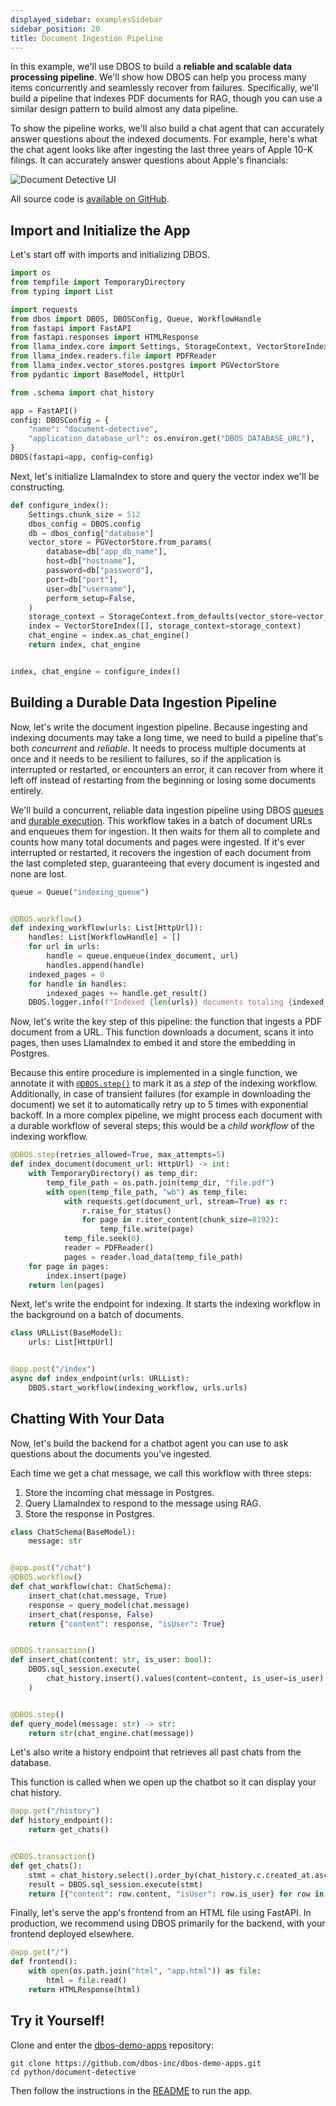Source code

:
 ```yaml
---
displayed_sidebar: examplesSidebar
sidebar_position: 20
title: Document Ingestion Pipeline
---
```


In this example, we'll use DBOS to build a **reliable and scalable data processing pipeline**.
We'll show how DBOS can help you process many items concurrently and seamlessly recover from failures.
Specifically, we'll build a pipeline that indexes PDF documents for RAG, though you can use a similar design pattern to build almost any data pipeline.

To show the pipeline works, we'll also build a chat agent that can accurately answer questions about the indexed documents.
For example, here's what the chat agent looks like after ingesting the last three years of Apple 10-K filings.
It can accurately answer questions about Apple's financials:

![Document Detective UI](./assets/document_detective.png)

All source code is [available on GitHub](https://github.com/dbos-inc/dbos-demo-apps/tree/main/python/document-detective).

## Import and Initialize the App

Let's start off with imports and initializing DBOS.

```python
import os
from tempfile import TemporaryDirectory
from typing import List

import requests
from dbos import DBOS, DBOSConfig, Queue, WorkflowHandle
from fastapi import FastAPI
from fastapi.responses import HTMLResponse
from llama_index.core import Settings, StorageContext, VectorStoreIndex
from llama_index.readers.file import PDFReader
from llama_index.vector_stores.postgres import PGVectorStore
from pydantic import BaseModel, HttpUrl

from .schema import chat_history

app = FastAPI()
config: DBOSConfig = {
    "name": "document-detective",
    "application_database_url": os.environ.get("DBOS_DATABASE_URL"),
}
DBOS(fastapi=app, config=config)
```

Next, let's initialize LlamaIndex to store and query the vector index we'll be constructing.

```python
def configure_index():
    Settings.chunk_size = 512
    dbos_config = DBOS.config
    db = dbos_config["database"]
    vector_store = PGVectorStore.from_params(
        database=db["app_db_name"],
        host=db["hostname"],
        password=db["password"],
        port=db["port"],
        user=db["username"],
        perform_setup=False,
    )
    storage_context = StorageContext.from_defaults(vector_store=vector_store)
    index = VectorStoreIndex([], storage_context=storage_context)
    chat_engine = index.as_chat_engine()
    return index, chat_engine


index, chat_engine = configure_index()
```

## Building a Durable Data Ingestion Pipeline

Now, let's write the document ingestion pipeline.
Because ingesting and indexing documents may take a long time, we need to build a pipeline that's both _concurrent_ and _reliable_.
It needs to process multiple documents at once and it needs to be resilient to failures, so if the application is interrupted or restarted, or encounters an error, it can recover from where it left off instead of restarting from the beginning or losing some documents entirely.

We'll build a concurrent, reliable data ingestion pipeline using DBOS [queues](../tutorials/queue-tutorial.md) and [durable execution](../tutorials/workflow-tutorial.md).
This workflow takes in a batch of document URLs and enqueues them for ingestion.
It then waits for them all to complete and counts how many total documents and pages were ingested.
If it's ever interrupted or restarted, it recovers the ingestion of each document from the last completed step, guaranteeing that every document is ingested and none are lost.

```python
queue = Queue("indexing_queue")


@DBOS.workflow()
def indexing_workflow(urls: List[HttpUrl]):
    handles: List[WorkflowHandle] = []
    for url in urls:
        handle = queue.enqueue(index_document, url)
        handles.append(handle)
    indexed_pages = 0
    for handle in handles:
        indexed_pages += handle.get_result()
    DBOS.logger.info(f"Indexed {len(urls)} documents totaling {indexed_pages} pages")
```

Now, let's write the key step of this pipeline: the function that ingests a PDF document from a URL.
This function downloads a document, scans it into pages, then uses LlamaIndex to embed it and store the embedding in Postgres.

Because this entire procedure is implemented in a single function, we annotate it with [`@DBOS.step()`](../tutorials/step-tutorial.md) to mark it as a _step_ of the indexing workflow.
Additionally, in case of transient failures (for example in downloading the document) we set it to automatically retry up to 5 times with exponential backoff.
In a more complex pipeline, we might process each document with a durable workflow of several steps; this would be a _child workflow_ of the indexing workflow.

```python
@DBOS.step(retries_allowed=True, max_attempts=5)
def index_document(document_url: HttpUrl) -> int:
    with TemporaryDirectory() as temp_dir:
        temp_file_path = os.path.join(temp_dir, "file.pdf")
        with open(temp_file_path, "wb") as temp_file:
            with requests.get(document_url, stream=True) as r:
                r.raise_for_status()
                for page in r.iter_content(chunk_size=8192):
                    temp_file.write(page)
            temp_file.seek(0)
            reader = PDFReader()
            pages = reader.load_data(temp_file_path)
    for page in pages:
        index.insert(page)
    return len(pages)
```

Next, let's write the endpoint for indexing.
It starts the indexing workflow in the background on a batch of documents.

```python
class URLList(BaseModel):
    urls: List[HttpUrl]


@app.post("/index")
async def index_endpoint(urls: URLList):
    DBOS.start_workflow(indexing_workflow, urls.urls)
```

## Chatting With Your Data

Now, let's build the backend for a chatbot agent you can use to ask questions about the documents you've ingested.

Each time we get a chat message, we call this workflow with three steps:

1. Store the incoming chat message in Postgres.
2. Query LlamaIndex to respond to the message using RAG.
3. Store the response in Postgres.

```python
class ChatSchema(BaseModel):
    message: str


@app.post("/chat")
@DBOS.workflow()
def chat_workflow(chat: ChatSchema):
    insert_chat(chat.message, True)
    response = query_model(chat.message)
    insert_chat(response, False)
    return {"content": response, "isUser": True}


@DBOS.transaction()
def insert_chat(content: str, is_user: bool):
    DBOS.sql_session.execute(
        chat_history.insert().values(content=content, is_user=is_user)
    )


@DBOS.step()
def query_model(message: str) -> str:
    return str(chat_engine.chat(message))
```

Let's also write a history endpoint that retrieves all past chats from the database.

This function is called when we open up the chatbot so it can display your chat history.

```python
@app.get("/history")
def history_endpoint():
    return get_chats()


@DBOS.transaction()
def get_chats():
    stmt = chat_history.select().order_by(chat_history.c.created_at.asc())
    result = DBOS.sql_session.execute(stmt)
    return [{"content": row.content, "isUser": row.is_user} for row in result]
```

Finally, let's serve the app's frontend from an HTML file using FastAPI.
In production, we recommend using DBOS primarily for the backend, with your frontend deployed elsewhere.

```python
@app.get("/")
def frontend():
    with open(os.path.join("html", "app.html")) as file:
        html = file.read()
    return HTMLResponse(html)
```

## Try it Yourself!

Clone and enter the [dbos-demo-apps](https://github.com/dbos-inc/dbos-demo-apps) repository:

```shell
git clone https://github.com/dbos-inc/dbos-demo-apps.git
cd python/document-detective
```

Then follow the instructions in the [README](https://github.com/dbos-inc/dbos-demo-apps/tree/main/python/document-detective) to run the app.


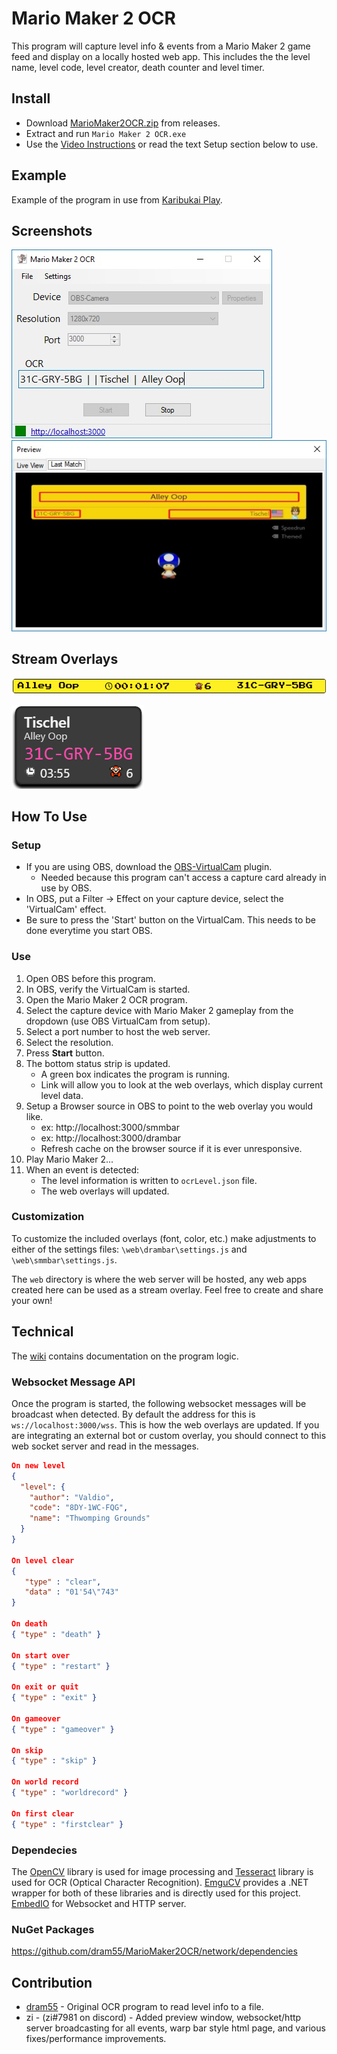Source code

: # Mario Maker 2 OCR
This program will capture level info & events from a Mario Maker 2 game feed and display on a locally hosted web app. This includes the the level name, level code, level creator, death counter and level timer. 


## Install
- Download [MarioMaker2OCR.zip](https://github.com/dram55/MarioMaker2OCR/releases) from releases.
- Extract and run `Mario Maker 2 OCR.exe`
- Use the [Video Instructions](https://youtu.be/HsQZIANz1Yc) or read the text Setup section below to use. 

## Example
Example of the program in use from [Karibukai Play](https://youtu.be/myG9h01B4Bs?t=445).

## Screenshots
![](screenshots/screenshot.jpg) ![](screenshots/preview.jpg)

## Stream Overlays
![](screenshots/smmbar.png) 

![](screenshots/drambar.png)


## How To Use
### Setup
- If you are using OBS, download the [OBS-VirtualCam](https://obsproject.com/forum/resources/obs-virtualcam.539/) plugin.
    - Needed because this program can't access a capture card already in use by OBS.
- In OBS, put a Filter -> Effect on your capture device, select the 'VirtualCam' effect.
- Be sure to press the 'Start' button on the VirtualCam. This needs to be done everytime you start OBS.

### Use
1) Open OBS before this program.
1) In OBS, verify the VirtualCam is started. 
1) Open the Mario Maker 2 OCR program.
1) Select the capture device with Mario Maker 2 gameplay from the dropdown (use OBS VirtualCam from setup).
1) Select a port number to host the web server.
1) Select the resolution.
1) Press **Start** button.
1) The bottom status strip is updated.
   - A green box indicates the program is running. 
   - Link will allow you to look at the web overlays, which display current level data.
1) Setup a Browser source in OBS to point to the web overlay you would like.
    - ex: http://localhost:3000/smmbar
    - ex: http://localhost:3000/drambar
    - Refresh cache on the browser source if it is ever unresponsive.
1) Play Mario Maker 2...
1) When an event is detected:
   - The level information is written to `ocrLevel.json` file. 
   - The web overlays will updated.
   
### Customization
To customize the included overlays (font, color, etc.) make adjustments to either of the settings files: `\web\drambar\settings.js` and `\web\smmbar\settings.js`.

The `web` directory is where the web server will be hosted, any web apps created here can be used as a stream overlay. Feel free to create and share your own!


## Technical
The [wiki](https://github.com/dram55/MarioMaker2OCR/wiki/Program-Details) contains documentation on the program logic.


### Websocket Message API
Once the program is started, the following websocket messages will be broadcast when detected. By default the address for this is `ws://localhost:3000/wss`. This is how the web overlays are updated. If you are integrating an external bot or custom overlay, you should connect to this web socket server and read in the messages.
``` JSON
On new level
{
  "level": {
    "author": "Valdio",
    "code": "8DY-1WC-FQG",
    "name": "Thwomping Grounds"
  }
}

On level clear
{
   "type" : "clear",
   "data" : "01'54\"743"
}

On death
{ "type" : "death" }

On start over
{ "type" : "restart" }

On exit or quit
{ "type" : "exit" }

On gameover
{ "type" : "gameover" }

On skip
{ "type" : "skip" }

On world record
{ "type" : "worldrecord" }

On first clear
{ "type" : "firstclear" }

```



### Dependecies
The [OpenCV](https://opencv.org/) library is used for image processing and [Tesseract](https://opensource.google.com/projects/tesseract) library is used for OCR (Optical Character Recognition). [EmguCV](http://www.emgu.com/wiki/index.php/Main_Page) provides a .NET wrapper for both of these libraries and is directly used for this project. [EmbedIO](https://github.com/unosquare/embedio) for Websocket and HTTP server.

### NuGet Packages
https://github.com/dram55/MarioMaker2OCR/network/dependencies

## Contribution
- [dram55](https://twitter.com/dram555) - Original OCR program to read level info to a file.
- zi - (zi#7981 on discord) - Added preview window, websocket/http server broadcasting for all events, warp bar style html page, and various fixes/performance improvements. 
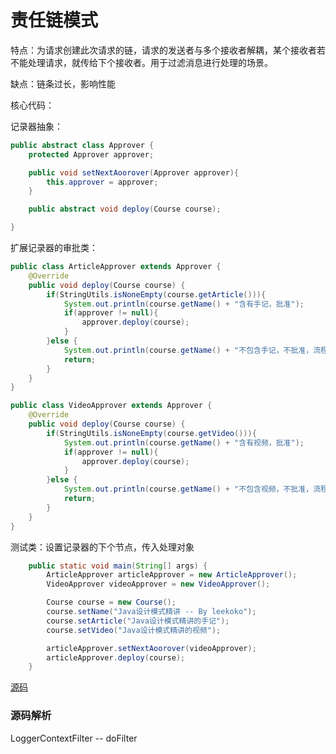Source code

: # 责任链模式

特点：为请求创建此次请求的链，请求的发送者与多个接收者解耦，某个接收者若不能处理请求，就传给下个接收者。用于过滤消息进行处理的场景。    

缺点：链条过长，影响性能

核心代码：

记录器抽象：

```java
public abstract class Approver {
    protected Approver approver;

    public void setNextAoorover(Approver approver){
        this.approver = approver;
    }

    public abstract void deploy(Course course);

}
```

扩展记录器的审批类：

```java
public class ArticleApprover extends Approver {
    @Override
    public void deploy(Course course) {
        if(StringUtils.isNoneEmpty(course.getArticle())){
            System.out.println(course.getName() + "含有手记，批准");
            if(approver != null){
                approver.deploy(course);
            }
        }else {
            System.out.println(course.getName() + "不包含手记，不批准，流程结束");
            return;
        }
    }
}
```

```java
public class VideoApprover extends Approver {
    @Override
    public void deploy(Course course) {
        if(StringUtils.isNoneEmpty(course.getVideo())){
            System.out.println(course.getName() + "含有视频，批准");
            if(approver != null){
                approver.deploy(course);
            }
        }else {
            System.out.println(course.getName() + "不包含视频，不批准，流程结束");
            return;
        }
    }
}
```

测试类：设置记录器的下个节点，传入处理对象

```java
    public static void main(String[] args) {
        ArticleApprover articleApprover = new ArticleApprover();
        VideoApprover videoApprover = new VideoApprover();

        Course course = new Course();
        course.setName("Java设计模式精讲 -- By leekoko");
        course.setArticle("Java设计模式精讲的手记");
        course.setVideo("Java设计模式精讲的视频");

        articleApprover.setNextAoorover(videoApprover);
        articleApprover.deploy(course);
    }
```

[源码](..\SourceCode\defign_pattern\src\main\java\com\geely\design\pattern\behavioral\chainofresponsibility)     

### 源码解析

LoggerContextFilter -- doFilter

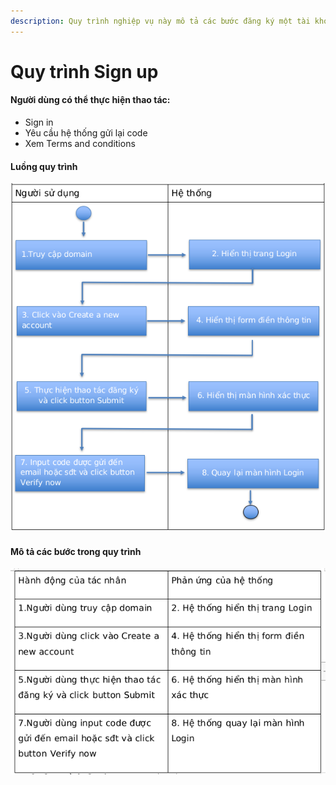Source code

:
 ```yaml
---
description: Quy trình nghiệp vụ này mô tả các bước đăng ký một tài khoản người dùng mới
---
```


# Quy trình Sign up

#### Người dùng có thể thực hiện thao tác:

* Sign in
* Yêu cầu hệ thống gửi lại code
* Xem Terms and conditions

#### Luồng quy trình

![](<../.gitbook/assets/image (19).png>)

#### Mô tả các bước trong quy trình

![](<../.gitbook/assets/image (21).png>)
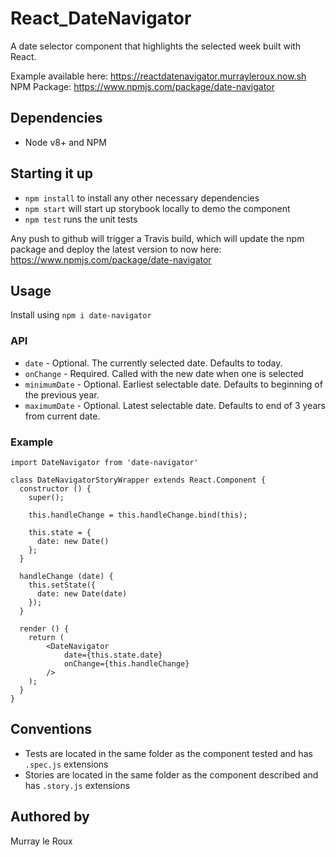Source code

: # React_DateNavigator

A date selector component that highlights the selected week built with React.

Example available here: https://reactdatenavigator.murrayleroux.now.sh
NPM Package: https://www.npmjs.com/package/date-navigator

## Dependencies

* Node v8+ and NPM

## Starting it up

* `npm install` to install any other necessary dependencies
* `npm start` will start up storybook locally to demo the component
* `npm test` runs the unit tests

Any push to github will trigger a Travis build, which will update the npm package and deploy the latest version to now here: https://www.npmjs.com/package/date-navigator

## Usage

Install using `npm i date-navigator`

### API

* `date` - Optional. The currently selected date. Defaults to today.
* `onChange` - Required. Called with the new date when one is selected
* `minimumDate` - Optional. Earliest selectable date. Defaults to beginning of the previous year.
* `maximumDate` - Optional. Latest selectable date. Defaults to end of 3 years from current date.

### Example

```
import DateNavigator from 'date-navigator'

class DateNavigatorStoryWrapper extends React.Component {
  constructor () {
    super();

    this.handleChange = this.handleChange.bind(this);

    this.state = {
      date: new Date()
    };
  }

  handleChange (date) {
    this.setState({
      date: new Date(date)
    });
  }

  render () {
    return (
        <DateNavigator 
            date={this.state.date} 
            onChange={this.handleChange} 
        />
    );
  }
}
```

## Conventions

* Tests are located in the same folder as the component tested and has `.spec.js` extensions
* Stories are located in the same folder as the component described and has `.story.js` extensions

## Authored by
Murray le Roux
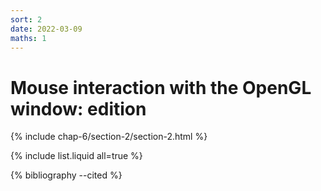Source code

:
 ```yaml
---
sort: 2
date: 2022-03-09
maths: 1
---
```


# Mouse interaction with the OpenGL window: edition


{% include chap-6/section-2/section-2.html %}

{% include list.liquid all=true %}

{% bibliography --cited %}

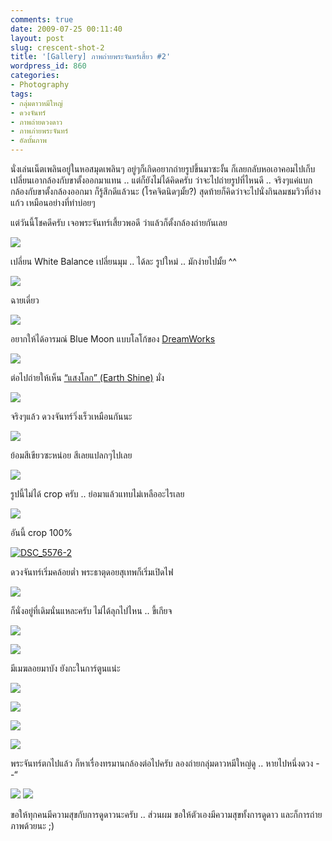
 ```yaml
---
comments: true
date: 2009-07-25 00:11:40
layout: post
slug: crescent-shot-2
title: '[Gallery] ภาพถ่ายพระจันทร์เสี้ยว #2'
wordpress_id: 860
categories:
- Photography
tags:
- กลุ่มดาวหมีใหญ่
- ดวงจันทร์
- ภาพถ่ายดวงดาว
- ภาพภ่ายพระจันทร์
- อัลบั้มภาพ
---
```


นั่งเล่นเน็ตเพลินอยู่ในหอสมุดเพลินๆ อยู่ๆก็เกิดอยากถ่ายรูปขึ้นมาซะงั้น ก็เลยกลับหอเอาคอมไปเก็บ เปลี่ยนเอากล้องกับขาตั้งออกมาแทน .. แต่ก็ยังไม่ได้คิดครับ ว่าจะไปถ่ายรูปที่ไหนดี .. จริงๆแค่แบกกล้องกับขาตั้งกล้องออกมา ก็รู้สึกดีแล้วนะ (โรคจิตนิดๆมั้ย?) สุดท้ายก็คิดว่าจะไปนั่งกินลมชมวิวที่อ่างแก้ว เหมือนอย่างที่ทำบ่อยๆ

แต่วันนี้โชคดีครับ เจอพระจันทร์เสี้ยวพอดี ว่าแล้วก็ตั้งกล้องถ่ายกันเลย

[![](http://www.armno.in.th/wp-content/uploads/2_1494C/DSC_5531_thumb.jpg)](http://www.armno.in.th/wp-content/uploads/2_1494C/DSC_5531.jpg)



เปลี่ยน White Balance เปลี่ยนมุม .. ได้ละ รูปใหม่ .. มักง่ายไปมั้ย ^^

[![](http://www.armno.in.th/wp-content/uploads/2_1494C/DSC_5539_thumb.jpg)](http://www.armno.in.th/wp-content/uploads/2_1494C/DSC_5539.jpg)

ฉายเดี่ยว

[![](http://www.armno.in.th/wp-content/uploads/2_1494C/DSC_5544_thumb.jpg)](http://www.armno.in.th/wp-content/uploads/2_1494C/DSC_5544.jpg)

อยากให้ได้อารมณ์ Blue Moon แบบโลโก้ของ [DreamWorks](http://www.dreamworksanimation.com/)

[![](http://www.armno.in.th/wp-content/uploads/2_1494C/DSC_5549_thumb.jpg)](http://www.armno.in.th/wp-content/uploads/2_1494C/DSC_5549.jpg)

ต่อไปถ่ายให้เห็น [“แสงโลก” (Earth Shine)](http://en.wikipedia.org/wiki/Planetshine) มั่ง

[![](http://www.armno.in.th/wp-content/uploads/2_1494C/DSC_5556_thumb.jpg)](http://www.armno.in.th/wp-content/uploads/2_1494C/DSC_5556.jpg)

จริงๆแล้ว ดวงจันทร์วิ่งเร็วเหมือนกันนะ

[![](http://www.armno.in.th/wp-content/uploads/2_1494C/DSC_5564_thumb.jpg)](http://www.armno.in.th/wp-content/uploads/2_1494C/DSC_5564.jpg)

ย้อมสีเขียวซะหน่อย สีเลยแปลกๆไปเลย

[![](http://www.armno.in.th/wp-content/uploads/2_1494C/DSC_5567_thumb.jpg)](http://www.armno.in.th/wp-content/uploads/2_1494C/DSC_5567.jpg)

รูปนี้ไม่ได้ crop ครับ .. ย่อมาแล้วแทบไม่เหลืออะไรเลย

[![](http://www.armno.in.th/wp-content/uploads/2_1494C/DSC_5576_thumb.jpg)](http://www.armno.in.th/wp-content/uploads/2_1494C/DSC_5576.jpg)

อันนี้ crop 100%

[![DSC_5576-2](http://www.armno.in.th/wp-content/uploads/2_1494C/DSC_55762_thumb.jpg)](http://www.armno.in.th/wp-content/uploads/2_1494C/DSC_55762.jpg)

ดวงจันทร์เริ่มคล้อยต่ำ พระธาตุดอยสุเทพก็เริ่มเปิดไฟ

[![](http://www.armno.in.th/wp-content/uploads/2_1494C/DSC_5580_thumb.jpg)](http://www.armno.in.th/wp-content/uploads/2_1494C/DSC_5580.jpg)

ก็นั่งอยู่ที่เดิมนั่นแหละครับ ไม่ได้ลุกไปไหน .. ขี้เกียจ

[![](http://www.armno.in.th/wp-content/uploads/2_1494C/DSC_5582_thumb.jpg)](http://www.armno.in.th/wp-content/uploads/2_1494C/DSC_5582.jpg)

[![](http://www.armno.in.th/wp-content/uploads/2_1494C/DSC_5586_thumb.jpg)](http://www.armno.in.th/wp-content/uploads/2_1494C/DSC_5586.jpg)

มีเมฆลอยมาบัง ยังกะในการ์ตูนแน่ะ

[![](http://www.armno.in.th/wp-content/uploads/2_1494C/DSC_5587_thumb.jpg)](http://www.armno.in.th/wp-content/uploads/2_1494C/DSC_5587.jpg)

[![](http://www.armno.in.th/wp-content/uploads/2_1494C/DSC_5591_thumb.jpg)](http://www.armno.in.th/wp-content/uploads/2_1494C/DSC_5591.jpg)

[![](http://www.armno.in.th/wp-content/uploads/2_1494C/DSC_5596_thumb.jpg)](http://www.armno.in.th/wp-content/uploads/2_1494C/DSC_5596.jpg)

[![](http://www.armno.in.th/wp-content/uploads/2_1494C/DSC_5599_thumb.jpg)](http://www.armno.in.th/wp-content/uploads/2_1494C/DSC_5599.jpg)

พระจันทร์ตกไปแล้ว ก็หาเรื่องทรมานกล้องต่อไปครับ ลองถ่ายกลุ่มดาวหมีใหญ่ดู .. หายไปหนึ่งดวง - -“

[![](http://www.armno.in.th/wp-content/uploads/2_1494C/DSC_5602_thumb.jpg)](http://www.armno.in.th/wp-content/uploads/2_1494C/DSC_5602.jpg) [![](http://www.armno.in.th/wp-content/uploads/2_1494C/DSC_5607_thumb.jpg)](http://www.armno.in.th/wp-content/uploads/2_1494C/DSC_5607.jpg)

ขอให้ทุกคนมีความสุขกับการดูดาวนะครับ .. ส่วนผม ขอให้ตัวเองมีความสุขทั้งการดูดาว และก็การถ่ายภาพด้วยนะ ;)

◆ Required work: Treating the line with "We'll show how" as the last line to include, retype the records exactly from their first line, excluding pictures.

◆ Solution:
Source code

:
 ```yaml
---
displayed_sidebar: examplesSidebar
sidebar_position: 20
title: Document Ingestion Pipeline
---
```


In this example, we'll use DBOS to build a **reliable and scalable data processing pipeline**.
We'll show how DBOS can help you process many items concurrently and seamlessly recover from failures.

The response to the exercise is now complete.